[Opening DATA SHOWN section]
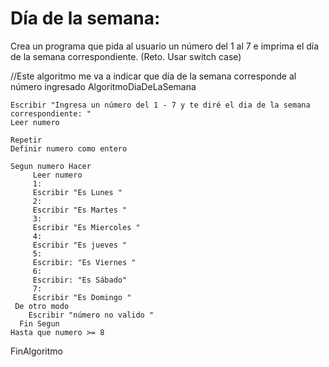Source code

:  # Día de la semana: 
 Crea un programa que pida al usuario un número del 1 al 7 e imprima el día de la semana correspondiente. (Reto. Usar switch case)

 //Este algoritmo me va a indicar que día de la semana corresponde al número ingresado
AlgoritmoDiaDeLaSemana

    Escribir "Ingresa un número del 1 - 7 y te diré el dia de la semana correspondiente: "
    Leer numero

    Repetir
    Definir numero como entero

    Segun numero Hacer
         Leer numero
         1:
         Escribir "Es Lunes "
         2:
         Escribir "Es Martes "
         3:
         Escribir "Es Miercoles "
         4:
         Escribir "Es jueves "
         5:
         Escribir: "Es Viernes "
         6:
         Escribir: "Es Sábado"
         7:
         Escribir "Es Domingo "
     De otro modo
        Escribir "número no valido "    
      Fin Segun
    Hasta que numero >= 8

FinAlgoritmo
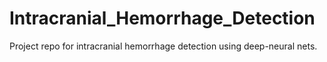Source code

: # Intracranial_Hemorrhage_Detection
Project repo for intracranial hemorrhage detection using deep-neural nets.
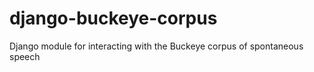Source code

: django-buckeye-corpus
=====================

Django module for interacting with the Buckeye corpus of spontaneous speech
[Closing DATA SHOWN section]
* WHAT YOU WILL DO *
Pictures stay out, but every record above is to be returned exactly.

* THE COMPLETED TASK *
Source code

:  # Día de la semana: 
 Crea un programa que pida al usuario un número del 1 al 7 e imprima el día de la semana correspondiente. (Reto. Usar switch case)

 //Este algoritmo me va a indicar que día de la semana corresponde al número ingresado
AlgoritmoDiaDeLaSemana

    Escribir "Ingresa un número del 1 - 7 y te diré el dia de la semana correspondiente: "
    Leer numero

    Repetir
    Definir numero como entero

    Segun numero Hacer
         Leer numero
         1:
         Escribir "Es Lunes "
         2:
         Escribir "Es Martes "
         3:
         Escribir "Es Miercoles "
         4:
         Escribir "Es jueves "
         5:
         Escribir: "Es Viernes "
         6:
         Escribir: "Es Sábado"
         7:
         Escribir "Es Domingo "
     De otro modo
        Escribir "número no valido "    
      Fin Segun
    Hasta que numero >= 8

FinAlgoritmo
Source code

: # Intracranial_Hemorrhage_Detection
Project repo for intracranial hemorrhage detection using deep-neural nets.
Source code

: django-buckeye-corpus
=====================

Django module for interacting with the Buckeye corpus of spontaneous speech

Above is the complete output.